Color television is certainly a lot more fun than this terribly risky genetic method of reproduction we’ve taken over. Ah well. It’s a lovely world.

I sat on the desk and tried knobs till one clicked. The screen grayed at me, flickered, streamed with colors.

There was static, so I found the volume knob and turned it down ... so I could hear the music in colors. Just as I raised my blade to my mouth, something happened.

Laughter.

First I thought it was melody. But it was a voice laughing.
And on the screen, in chaotic
shimmerings
, a face.
It wasn’t a picture of a face. It was as if I was just looking at the particular dots of melody-hue that formed the face, ignoring the rest. I would have seen those features on any visual riot: Friza’s face.

The voice was someone else’s.

Friza dissolved. Another face replaced hers: Dorik’s.
The strange laughter again.
Suddenly there was Friza on one side of the screen, and Dorik on the other.
Centered: the boy who was laughing at me.
The picture cleared, filled, and I lost the rest of the room.

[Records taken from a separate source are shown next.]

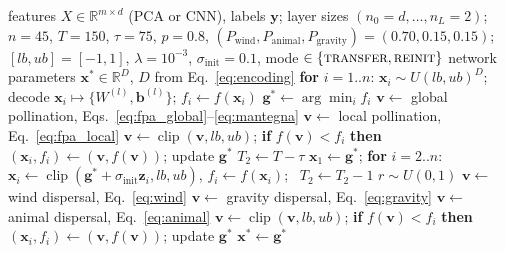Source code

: \documentclass[10pt,letterpaper]{article}
\newcommand{\R}{\mathbb{R}}
\newcommand{\clip}{\operatorname{clip}}
\begin{document}
\begin{algorithm}[!t]
\caption{Sequential hybrid FPA--SDA for network-weight optimisation}\label{alg:hybrid}
\footnotesize
\begin{algorithmic}[1]
\Require features $X\in\R^{m\times d}$ (PCA or CNN), labels $\mathbf{y}$; layer sizes $(n_0{=}d,\dots,n_L{=}2)$;\Statex \hspace{\algorithmicindent} $n{=}45$, $T{=}150$, $\tau{=}75$, $p{=}0.8$, $(P_{\mathrm{wind}},P_{\mathrm{animal}},P_{\mathrm{gravity}}){=}(0.70,0.15,0.15)$;\Statex \hspace{\algorithmicindent} $[lb,ub]{=}[-1,1]$, $\lambda{=}10^{-3}$, $\sigma_{\mathrm{init}}{=}0.1$, mode $\in\{\textsc{transfer},\textsc{reinit}\}$
\Ensure network parameters $\mathbf{x}^{*}\in\R^{D}$, $D$ from Eq.~\eqref{eq:encoding}
\State \textbf{for} $i=1..n$: $\mathbf{x}_i\sim U(lb,ub)^D$; decode $\mathbf{x}_i\mapsto\{W^{(l)},\mathbf{b}^{(l)}\}$; $f_i\gets f(\mathbf{x}_i)$ 
\State $\mathbf{g}^{*}\gets\arg\min_i f_i$
 
     \State $\mathbf{v}\gets$ global pollination, Eqs.~\eqref{eq:fpa_global}--\eqref{eq:mantegna}
    \Else \State $\mathbf{v}\gets$ local pollination, Eq.~\eqref{eq:fpa_local}
    \EndIf
    \State $\mathbf{v}\gets\clip(\mathbf{v},lb,ub)$; \textbf{if} $f(\mathbf{v})< f_i$ \textbf{then} $(\mathbf{x}_i,f_i)\gets(\mathbf{v},f(\mathbf{v}))$; update $\mathbf{g}^{*}$
  \EndFor
\EndFor
\State $T_2\gets T-\tau$
 
  \State $\mathbf{x}_1\gets\mathbf{g}^{*}$; \textbf{for} $i=2..n$: $\mathbf{x}_i\gets\clip(\mathbf{g}^{*}+\sigma_{\mathrm{init}}\mathbf{z}_i,lb,ub)$, $f_i\gets f(\mathbf{x}_i)$; \ $T_2\gets T_2-1$
\EndIf {}
 
    \State $r\sim U(0,1)$
     \State $\mathbf{v}\gets$ wind dispersal, Eq.~\eqref{eq:wind}
     \State $\mathbf{v}\gets$ gravity dispersal, Eq.~\eqref{eq:gravity}
    \Else \State $\mathbf{v}\gets$ animal dispersal, Eq.~\eqref{eq:animal}
    \EndIf
    \State $\mathbf{v}\gets\clip(\mathbf{v},lb,ub)$; \textbf{if} $f(\mathbf{v})< f_i$ \textbf{then} $(\mathbf{x}_i,f_i)\gets(\mathbf{v},f(\mathbf{v}))$; update $\mathbf{g}^{*}$
  \EndFor
\EndFor
\State \Return $\mathbf{x}^{*}\gets\mathbf{g}^{*}$
\end{algorithmic}
\end{algorithm}
\end{document}
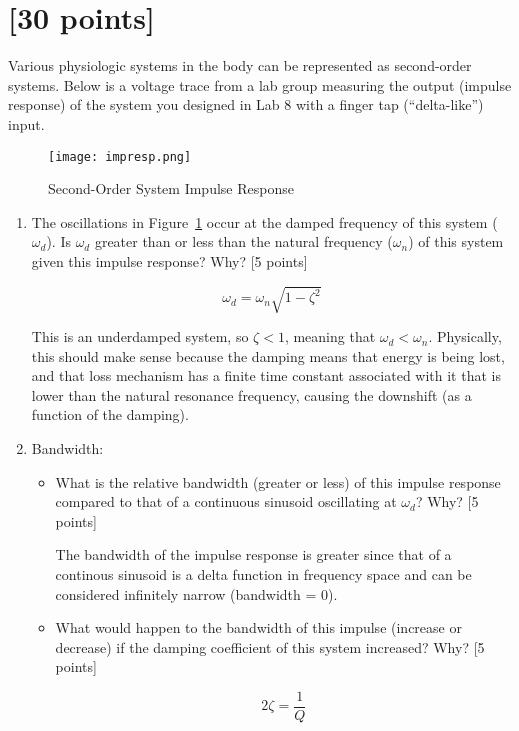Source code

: 

\section{[30 points]}

Various physiologic systems in the body can be represented as second-order
systems.  Below is a voltage trace from a lab group measuring the output
(impulse response) of the system you designed in Lab 8 with a finger tap
(``delta-like'') input.

\begin{figure}[htb!]
\centering
\texttt{[image: impresp.png]}
\caption{Second-Order System Impulse Response}
\label{fig:impresp}
\end{figure}

\begin{enumerate}

\item The oscillations in Figure~\ref{fig:impresp} occur at the damped
frequency of this system ($\omega_d$).  Is $\omega_d$ greater than or less than
the natural frequency ($\omega_n$) of this system given this impulse response?
Why? [5 points]

$$\omega_d = \omega_n \sqrt{1-\zeta^2}$$

This is an underdamped system, so $\zeta < 1$, meaning that $\omega_d < \omega_n$.  Physically, this should make sense because the damping means that energy is being lost, and that loss mechanism has a finite time constant associated with it that is lower than the natural resonance frequency, causing the downshift (as a function of the damping).

\item Bandwidth:
\begin{itemize}
    \item What is the relative bandwidth (greater or less) of this impulse
response compared to that of a continuous sinusoid oscillating at $\omega_d$?
Why? [5 points]

The bandwidth of the impulse response is greater since that of a continous
sinusoid is a delta function in frequency space and can be considered
infinitely narrow (bandwidth = 0).

    \item What would happen to the bandwidth of this impulse (increase or decrease) if the damping coefficient of this system increased?  Why?  [5 points]

$$2\zeta = \frac{1}{Q}$$


\end{itemize}
\end{enumerate}
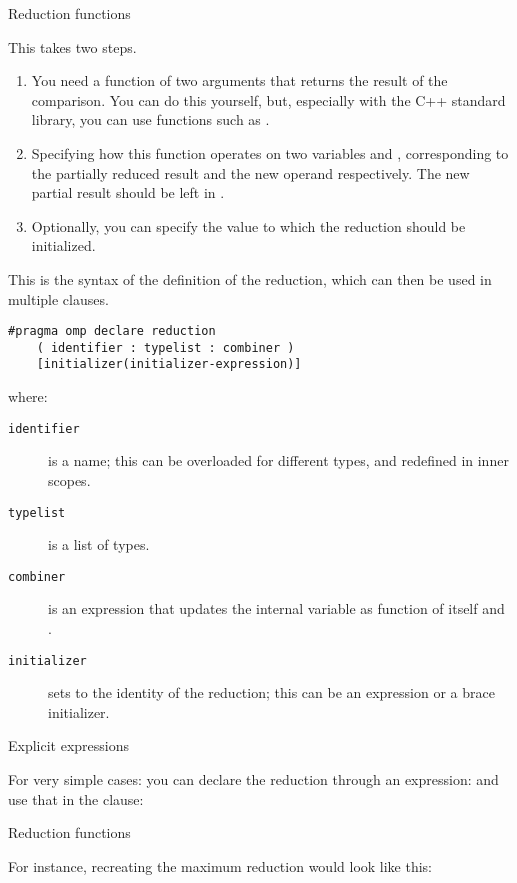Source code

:  {Reduction functions}

This takes two steps.
\begin{enumerate}
\item You need a function of two arguments that returns the result of
  the comparison. You can do this yourself, but, especially with the
  C++ standard library, you can use functions such as .
\item Specifying how this function operates on two variables
   and , corresponding to the
  partially reduced result and the new operand respectively. The new
  partial result should be left in .
\item Optionally, you can specify the value to which the reduction
  should be initialized.
\end{enumerate}

This is the syntax of the definition of the reduction, which can then
be used in multiple  clauses.
\begin{lstlisting}
#pragma omp declare reduction 
    ( identifier : typelist : combiner )
    [initializer(initializer-expression)]
\end{lstlisting}
where:
\begin{description}
  \item[\texttt{identifier}] is a name; this can be overloaded for
    different types, and redefined in inner scopes.
  \item[\texttt{typelist}] is a list of types.
  \item[\texttt{combiner}] is an expression that updates the internal
    variable  as function of itself and .
  \item[\texttt{initializer}] sets  to the
    identity of the reduction; this
    can be an expression or a brace initializer.
\end{description}

 {Explicit expressions}

For very simple cases:
%
%
you can declare the reduction through an expression:
%
%
and use that in the  clause:
%

 {Reduction functions}

For instance, recreating the maximum reduction would look like this:
%

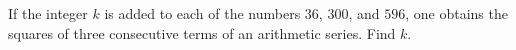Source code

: If the integer $k$ is added to each of the numbers $36$, $300$, and $596$, one obtains the squares of three consecutive terms of an arithmetic series. Find $k$.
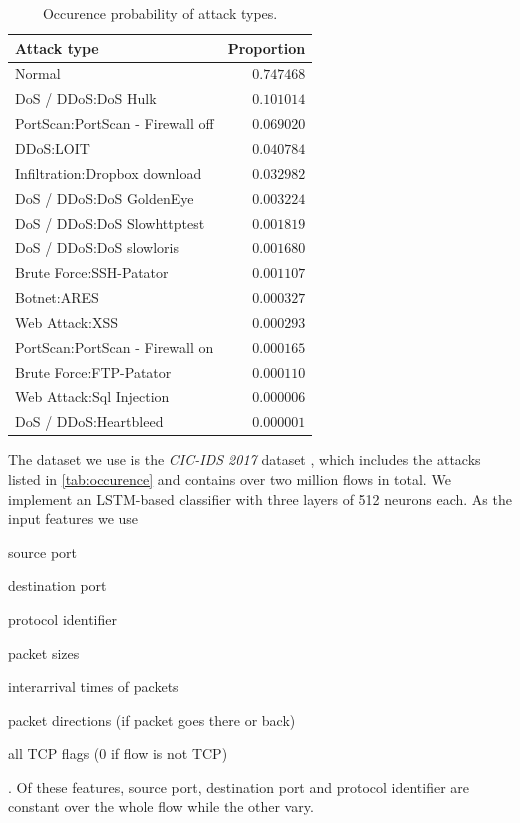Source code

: \documentclass[sigconf,nonacm]{acmart}
\begin{document}
\begin{table}[b]
\caption{Occurence probability of attack types.} 
\begin{tabular}{l r} \toprule
Attack type & Proportion \\
\midrule
Normal                                                         & $0.747468$ \\
DoS / DDoS:DoS Hulk                                            & $0.101014$ \\
PortScan:PortScan - Firewall off                               & $0.069020$ \\
DDoS:LOIT                                                      & $0.040784$ \\
Infiltration:Dropbox download & $0.032982$ \\
DoS / DDoS:DoS GoldenEye                                       & $0.003224$ \\
DoS / DDoS:DoS Slowhttptest                                    & $0.001819$ \\
DoS / DDoS:DoS slowloris                                       & $0.001680$ \\
Brute Force:SSH-Patator                                        & $0.001107$ \\
Botnet:ARES                                                    & $0.000327$ \\
Web Attack:XSS                                                 & $0.000293$ \\
PortScan:PortScan - Firewall on                                & $0.000165$ \\
Brute Force:FTP-Patator                                        & $0.000110$ \\
Web Attack:Sql Injection                                       & $0.000006$ \\
DoS / DDoS:Heartbleed                                          & $0.000001$ \\
\bottomrule
\end{tabular}
\label{tab:occurence}
\end{table}

The dataset we use is the \textit{CIC-IDS 2017} dataset \cite{sharafaldin_toward_2018}, which includes the attacks listed in \autoref{tab:occurence} and contains over two million flows in total. We implement an LSTM-based classifier with three layers of 512 neurons each. As the input features we use \begin{itemize*}
\item source port
\item destination port
\item protocol identifier
\item packet sizes
\item interarrival times of packets
\item packet directions (if packet goes there or back)
\item all TCP flags (0 if flow is not TCP)
\end{itemize*}. Of these features, source port, destination port and protocol identifier are constant over the whole flow while the other vary. 
\end{document}
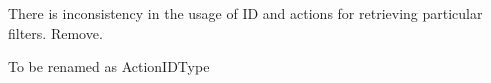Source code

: 
\begin{DoxyRefList}
\item[\label{todo__todo000001}%
\Hypertarget{todo__todo000001}%
Class \hyperlink{class_mesh_lab_interface}{Mesh\+Lab\+Interface} ]There is inconsistency in the usage of ID and actions for retrieving particular filters. Remove. 
\item[\label{todo__todo000002}%
\Hypertarget{todo__todo000002}%
Member \hyperlink{class_mesh_lab_interface_a233eea4713fe11e32e59294016c46f0f}{Mesh\+Lab\+Interface\+:\+:Mesh\+Lab\+Interface} ()]To be renamed as Action\+I\+D\+Type 
\end{DoxyRefList}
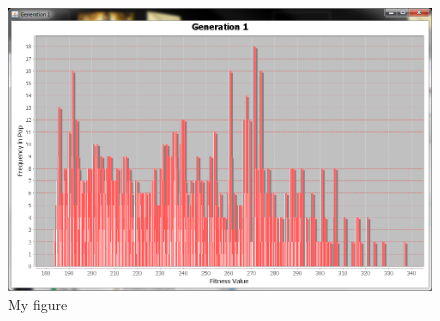 \documentclass[12pt]{article}
\begin{document}
\begin{figure} [ht]
\centering
\includegraphics[scale = 0.25]{gen1-2500.png}
\caption{My figure}
\label{the-label-for-cross-referencing}
\end{figure}




\end{document}
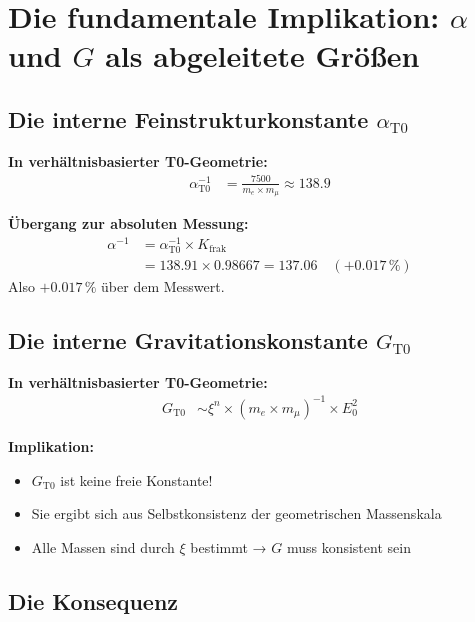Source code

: 	\section{Die fundamentale Implikation: $\alpha$ und $G$ als abgeleitete Größen}
	
	\subsection{Die interne Feinstrukturkonstante $\alpha_{\text{T0}}$}
	
	\textbf{In verhältnisbasierter T0-Geometrie:}
	\begin{align*}
		\alpha_{\text{T0}}^{-1} &= \frac{7500}{m_e \times m_μ} \approx 138.9
	\end{align*}
	
	\textbf{Übergang zur absoluten Messung:}
	\begin{align*}
		\alpha^{-1} &= \alpha_{\text{T0}}^{-1} \times K_{\text{frak}} \\
		&= 138.91 \times 0.98667 = 137.06 \quad (+0.017\,\%)
	\end{align*}
	Also $+0.017\,\%$ über dem Messwert.
	
	\subsection{Die interne Gravitationskonstante $G_{\text{T0}}$}
	
	\textbf{In verhältnisbasierter T0-Geometrie:}
	\begin{align*}
		G_{\text{T0}} &\sim \xi^n \times (m_e \times m_μ)^{-1} \times E_0^2
	\end{align*}
	
	\textbf{Implikation:}
	\begin{itemize}
		\item $G_{\text{T0}}$ ist keine freie Konstante!
		\item Sie ergibt sich aus Selbstkonsistenz der geometrischen Massenskala
		\item Alle Massen sind durch $\xi$ bestimmt → $G$ muss konsistent sein
	\end{itemize}
	
	\subsection{Die Konsequenz}
	
	\begin{center}
	\end{center}
	
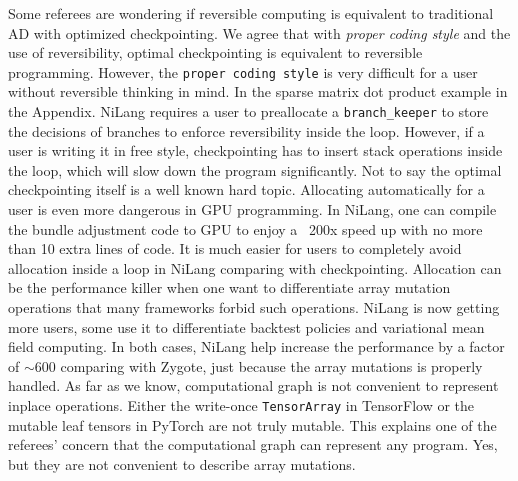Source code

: \documentclass{article}
\begin{document}
Some referees are wondering if reversible computing is equivalent to traditional AD with optimized checkpointing.
We agree that with \textit{proper coding style} and the use of reversibility, optimal checkpointing is equivalent to reversible programming.
However, the \texttt{proper coding style} is very difficult for a user without reversible thinking in mind.
In the sparse matrix dot product example in the Appendix.
NiLang requires a user to preallocate a \texttt{branch\_keeper} to store the decisions of branches to enforce reversibility inside the loop.
However, if a user is writing it in free style, checkpointing has to insert stack operations inside the loop, which will slow down the program significantly.
Not to say the optimal checkpointing itself is a well known hard topic.
Allocating automatically for a user is even more dangerous in GPU programming.
In NiLang, one can compile the bundle adjustment code to GPU to enjoy a ~200x speed up with no more than 10 extra lines of code.
It is much easier for users to completely avoid allocation inside a loop in NiLang comparing with checkpointing.
Allocation can be the performance killer when one want to differentiate array mutation operations that many frameworks forbid such operations.
NiLang is now getting more users, some use it to differentiate backtest policies and variational mean field computing. In both cases, NiLang help increase the performance by a factor of $\sim600$ comparing with Zygote, just because the array mutations is properly handled.
As far as we know, computational graph is not convenient to represent inplace operations.
Either the write-once \texttt{TensorArray} in TensorFlow or the mutable leaf tensors in PyTorch are not truly mutable.
This explains one of the referees' concern that the computational graph can represent any program.
Yes, but they are not convenient to describe array mutations.

\end{document}
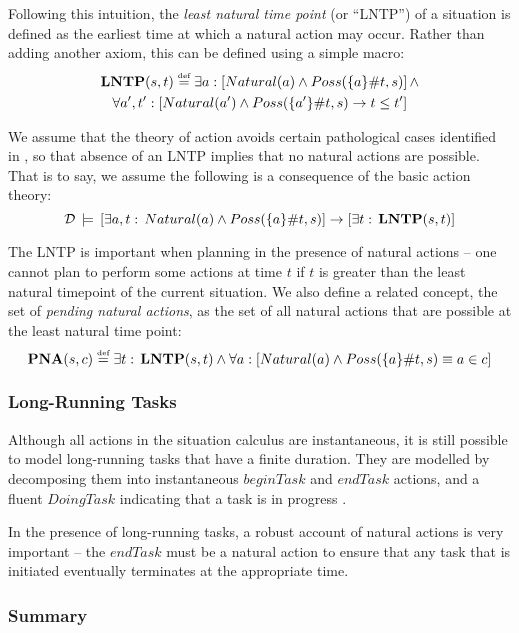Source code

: Following this intuition, the \emph{least natural time point} (or
{}``LNTP'') of a situation is defined as the earliest time at which
a natural action may occur. Rather than adding another axiom, this
can be defined using a simple macro: \begin{multline*}
\mathbf{LNTP}(s,t)\stackrel{\mbox{\tiny def}}{=}\exists a:\left[Natural(a)\wedge Poss(\{a\}\#t,s)\right]\wedge\\
\forall a',t':\left[Natural(a')\wedge Poss(\{a'\}\#t,s)\rightarrow t\leq t'\right]\end{multline*}


We assume that the theory of action avoids certain pathological cases
identified in \citep{reiter01kia}, so that absence of an LNTP implies
that no natural actions are possible. That is to say, we assume the
following is a consequence of the basic action theory:\[
\mathcal{D}\,\models\,\left[\exists a,t:\, Natural(a)\wedge Poss(\{a\}\#t,s)\right]\rightarrow\left[\exists t:\,\mathbf{LNTP}(s,t)\right]\]


The LNTP is important when planning in the presence of natural actions
-- one cannot plan to perform some actions at time $t$ if $t$ is
greater than the least natural timepoint of the current situation.
We also define a related concept, the set of \emph{pending natural
actions}, as the set of all natural actions that are possible at the
least natural time point:\[
\mathbf{PNA}(s,c)\stackrel{\mbox{\tiny def}}{=}\exists t:\,\mathbf{LNTP}(s,t)\wedge\forall a:\left[Natural(a)\wedge Poss(\{a\}\#t,s)\equiv a\in c\right]\]



\subsubsection{Long-Running Tasks}

Although all actions in the situation calculus are instantaneous,
it is still possible to model long-running tasks that have a finite
duration. They are modelled by decomposing them into instantaneous
$beginTask$ and $endTask$ actions, and a fluent $DoingTask$ indicating
that a task is in progress \citep{pinto94temporal}.

In the presence of long-running tasks, a robust account of natural
actions is very important -- the $endTask$ must be a natural action
to ensure that any task that is initiated eventually terminates at
the appropriate time.


\subsubsection{Summary}

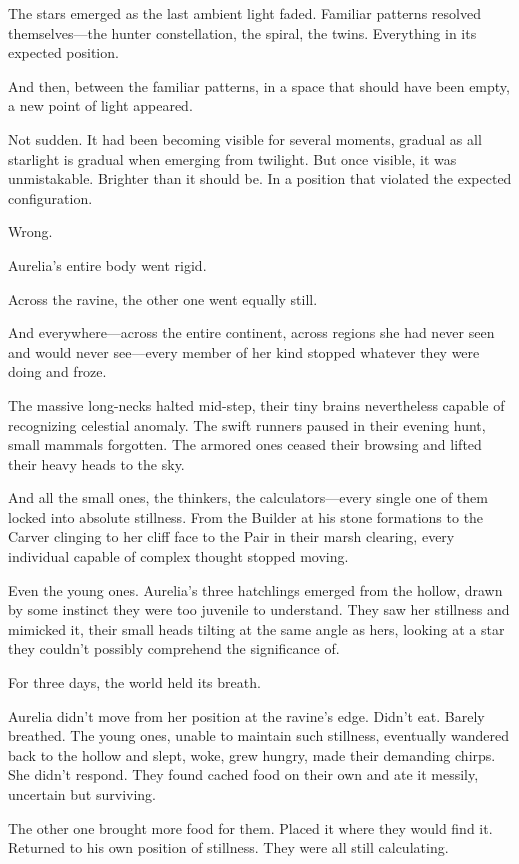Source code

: The stars emerged as the last ambient light faded. Familiar patterns resolved themselves—the hunter constellation, the spiral, the twins. Everything in its expected position.

And then, between the familiar patterns, in a space that should have been empty, a new point of light appeared.

Not sudden. It had been becoming visible for several moments, gradual as all starlight is gradual when emerging from twilight. But once visible, it was unmistakable. Brighter than it should be. In a position that violated the expected configuration.

Wrong.

Aurelia's entire body went rigid.

Across the ravine, the other one went equally still.

And everywhere—across the entire continent, across regions she had never seen and would never see—every member of her kind stopped whatever they were doing and froze.

The massive long-necks halted mid-step, their tiny brains nevertheless capable of recognizing celestial anomaly. The swift runners paused in their evening hunt, small mammals forgotten. The armored ones ceased their browsing and lifted their heavy heads to the sky.

And all the small ones, the thinkers, the calculators—every single one of them locked into absolute stillness. From the Builder at his stone formations to the Carver clinging to her cliff face to the Pair in their marsh clearing, every individual capable of complex thought stopped moving.

Even the young ones. Aurelia's three hatchlings emerged from the hollow, drawn by some instinct they were too juvenile to understand. They saw her stillness and mimicked it, their small heads tilting at the same angle as hers, looking at a star they couldn't possibly comprehend the significance of.

For three days, the world held its breath.

\scenebreak

Aurelia didn't move from her position at the ravine's edge. Didn't eat. Barely breathed. The young ones, unable to maintain such stillness, eventually wandered back to the hollow and slept, woke, grew hungry, made their demanding chirps. She didn't respond. They found cached food on their own and ate it messily, uncertain but surviving.

The other one brought more food for them. Placed it where they would find it. Returned to his own position of stillness. They were all still calculating.

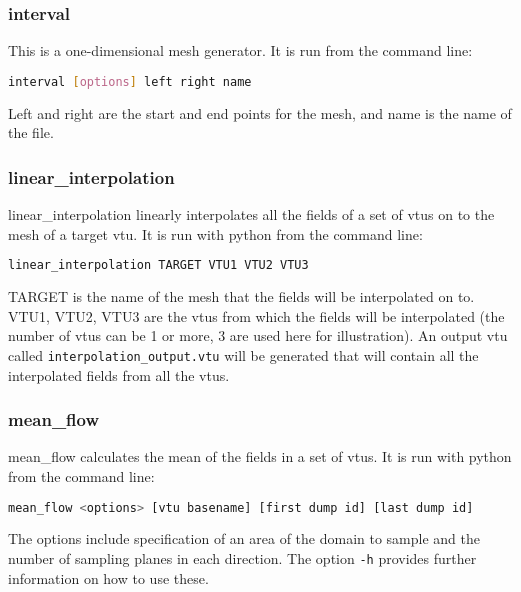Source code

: 
\subsubsection{interval}
\label{sect:interval}

This is a one-dimensional mesh generator. It is run from the command line:
\begin{lstlisting}[language = Bash]
interval [options] left right name 
\end{lstlisting}
Left and right are the start and end points for the mesh, and name is the name of the file.


\subsubsection{linear\_interpolation}
\label{sect:scripts_linear_interpolation}
linear\_interpolation linearly interpolates all the fields of a set of vtus on to the mesh of a target vtu. It is run with python from the command line:
\begin{lstlisting}[language = Bash]
linear_interpolation TARGET VTU1 VTU2 VTU3 
\end{lstlisting}
TARGET is the name of the mesh that the fields will be interpolated on to. VTU1, VTU2, VTU3 are the vtus from which the fields will be interpolated (the number of vtus can be 1 or more, 3 are used here for illustration). An output vtu called \lstinline[language = Bash]+interpolation_output.vtu+ will be generated that will contain all the interpolated fields from all the vtus. 

 
\subsubsection{mean\_flow}
\label{sect:mean_flow}

mean\_flow calculates the mean of the fields in a set of vtus. It is run with python from the command line:
\begin{lstlisting}[language = Bash]
mean_flow <options> [vtu basename] [first dump id] [last dump id]
\end{lstlisting}
The options include specification of an area of the domain to sample and the number of sampling planes in each direction. The option \lstinline[language = Bash]+-h+ provides further information on how to use these.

Behind him, crumbled streets, beams jutting from the wrecks of walls, weeds writhing; and all lit with flickering green, the sun white on the reticulated sky. On a lamp-post behind him perched a creature with fins and white gills, scraping one red foot on the rust. On the curb was a hydrant laced with light and verdigris.

The boy, a redhead-redder than the
Blois
, redder than blood gutted blossoms-laughed with downcast eyes.
His lashes were gold. Transparent skin caught up the green and fluoresced with it; but I knew that under normal light he would have been as pale as Whitey dying.

“Lobey,” in the laughter, and his lips
uncurtained
small teeth-many too many of them.
Like the shark’s mouth, maybe, I’d seen in La Dire’s book, rank on rank of ivory needles. “Lobey, how you gonna find me, huh?”